Before production can begin, enormous quantities of raw cotton must be purchased. This is the foundational material for the assembly.
This is how the cotton seed is separated from the wool. In doing so, a bow-like instrument known in Yoruba as “Orun” was used (Spindler).
The weaver spreads the wool on the loom and rolls it up (the loom is a handmade wood used in weaving; this loom is usually made by local carpenters).
The Spindler would be turned, and while turning, it would begin to rotate, thinning the yarn. This process is repeated until all of the fur has been spanned.
Cotton works like a magnet, which is why it attracts dirt and dust. To make the wool suitable for usage, the soil must be separated from it. This is known as sorting, and there are machines for it. However, if none are available, it can be done manually, which can be time consuming.

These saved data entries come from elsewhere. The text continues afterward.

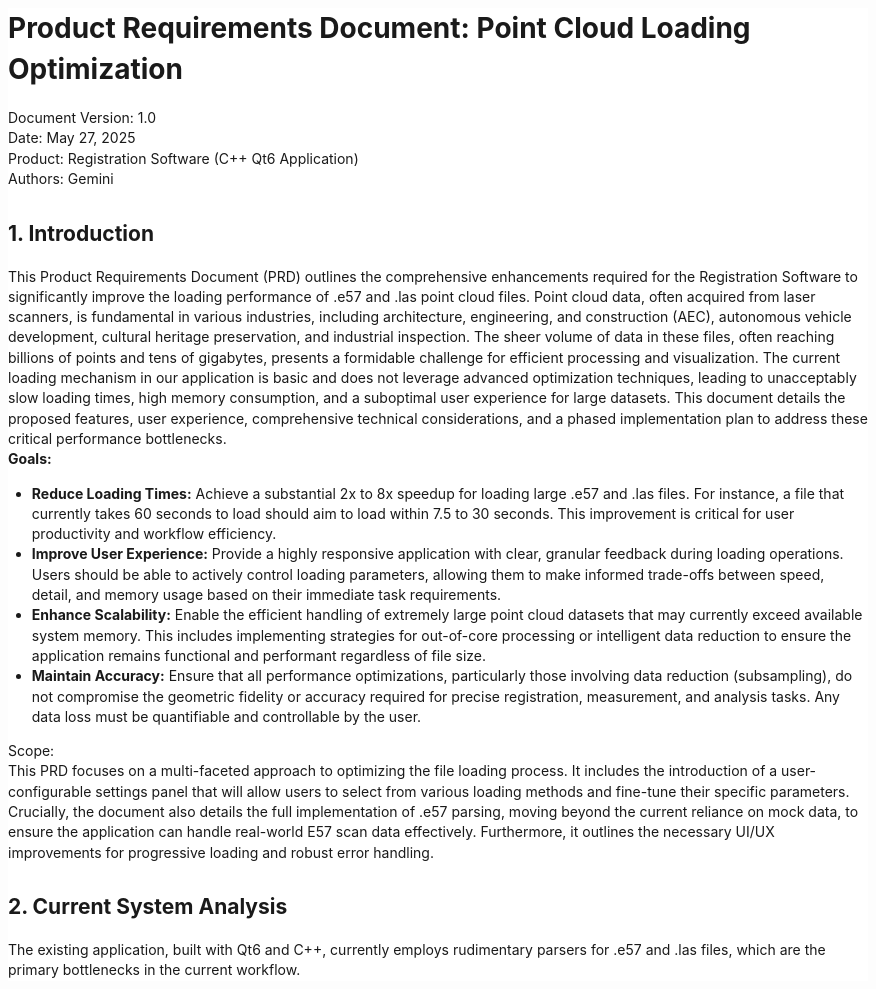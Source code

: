 # **Product Requirements Document: Point Cloud Loading Optimization**

Document Version: 1.0  
Date: May 27, 2025  
Product:  Registration Software (C++ Qt6 Application)  
Authors: Gemini

## **1\. Introduction**

This Product Requirements Document (PRD) outlines the comprehensive enhancements required for the  Registration Software to significantly improve the loading performance of .e57 and .las point cloud files. Point cloud data, often acquired from laser scanners, is fundamental in various industries, including architecture, engineering, and construction (AEC), autonomous vehicle development, cultural heritage preservation, and industrial inspection. The sheer volume of data in these files, often reaching billions of points and tens of gigabytes, presents a formidable challenge for efficient processing and visualization. The current loading mechanism in our application is basic and does not leverage advanced optimization techniques, leading to unacceptably slow loading times, high memory consumption, and a suboptimal user experience for large datasets. This document details the proposed features, user experience, comprehensive technical considerations, and a phased implementation plan to address these critical performance bottlenecks.  
**Goals:**

* **Reduce Loading Times:** Achieve a substantial 2x to 8x speedup for loading large .e57 and .las files. For instance, a file that currently takes 60 seconds to load should aim to load within 7.5 to 30 seconds. This improvement is critical for user productivity and workflow efficiency.  
* **Improve User Experience:** Provide a highly responsive application with clear, granular feedback during loading operations. Users should be able to actively control loading parameters, allowing them to make informed trade-offs between speed, detail, and memory usage based on their immediate task requirements.  
* **Enhance Scalability:** Enable the efficient handling of extremely large point cloud datasets that may currently exceed available system memory. This includes implementing strategies for out-of-core processing or intelligent data reduction to ensure the application remains functional and performant regardless of file size.  
* **Maintain Accuracy:** Ensure that all performance optimizations, particularly those involving data reduction (subsampling), do not compromise the geometric fidelity or accuracy required for precise  registration, measurement, and analysis tasks. Any data loss must be quantifiable and controllable by the user.

Scope:  
This PRD focuses on a multi-faceted approach to optimizing the file loading process. It includes the introduction of a user-configurable settings panel that will allow users to select from various loading methods and fine-tune their specific parameters. Crucially, the document also details the full implementation of .e57 parsing, moving beyond the current reliance on mock data, to ensure the application can handle real-world E57 scan data effectively. Furthermore, it outlines the necessary UI/UX improvements for progressive loading and robust error handling.

## **2\. Current System Analysis**

The existing application, built with Qt6 and C++, currently employs rudimentary parsers for .e57 and .las files, which are the primary bottlenecks in the current workflow.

This is the method of creating designs on the Aso-Oke while it is being weaved. Fabric design tools include the following.
- Akata (propeller)
- Iye (long wheel)
- Akawo (short wheel)
- Gowu and kikgun (rollers)
- Aasa (strikers)
- Omu (extender) is used in holding the reels
- Sanrin (metallic peg)
The cotton reels are hung on sets of metallic pegs on the ground during patterning. This is done so that the fiber can be bundled.
The weaving begins in earnest after the operations indicated below are completed. Through the extenders, the rolled cotton will be precisely put into the striker. Iro (filler) will be tied to the weaver’s seat. The staff has two or more holes in which a small peg is tagged. The Okeke (Wheel or Axle) on the upper hand of the Omu (Extenders) is used to pull the Omu up and down.
Under the extenders (Omu), there are two step pedals that the weaver alternately presses down during weaving. When the pedal is squeezed, the cotton opens and the Reeler is pulled to one side, while the Striker smacks the reel back and forth.
This Striker enables the reel to be finely adjusted on the fly. The weaver takes the Oko (Motor) in his hand and throws it into the open cotton to be received by his other hand; the Motor continues to travel faster as if the weaver is not touching it at all.
The cloth is weaved and eventually spreads forward as the weaver continues in this manner. While weaving proceeds, the producer uses the drawer to pull the cloth towards himself, and the carrier obeys the force and advances towards him.
The Aso-oke gradually takes shape and can then be fine-tuned and packed. It’s worth noting that the Aso-oke come in several varieties, which explains why each product has a different name.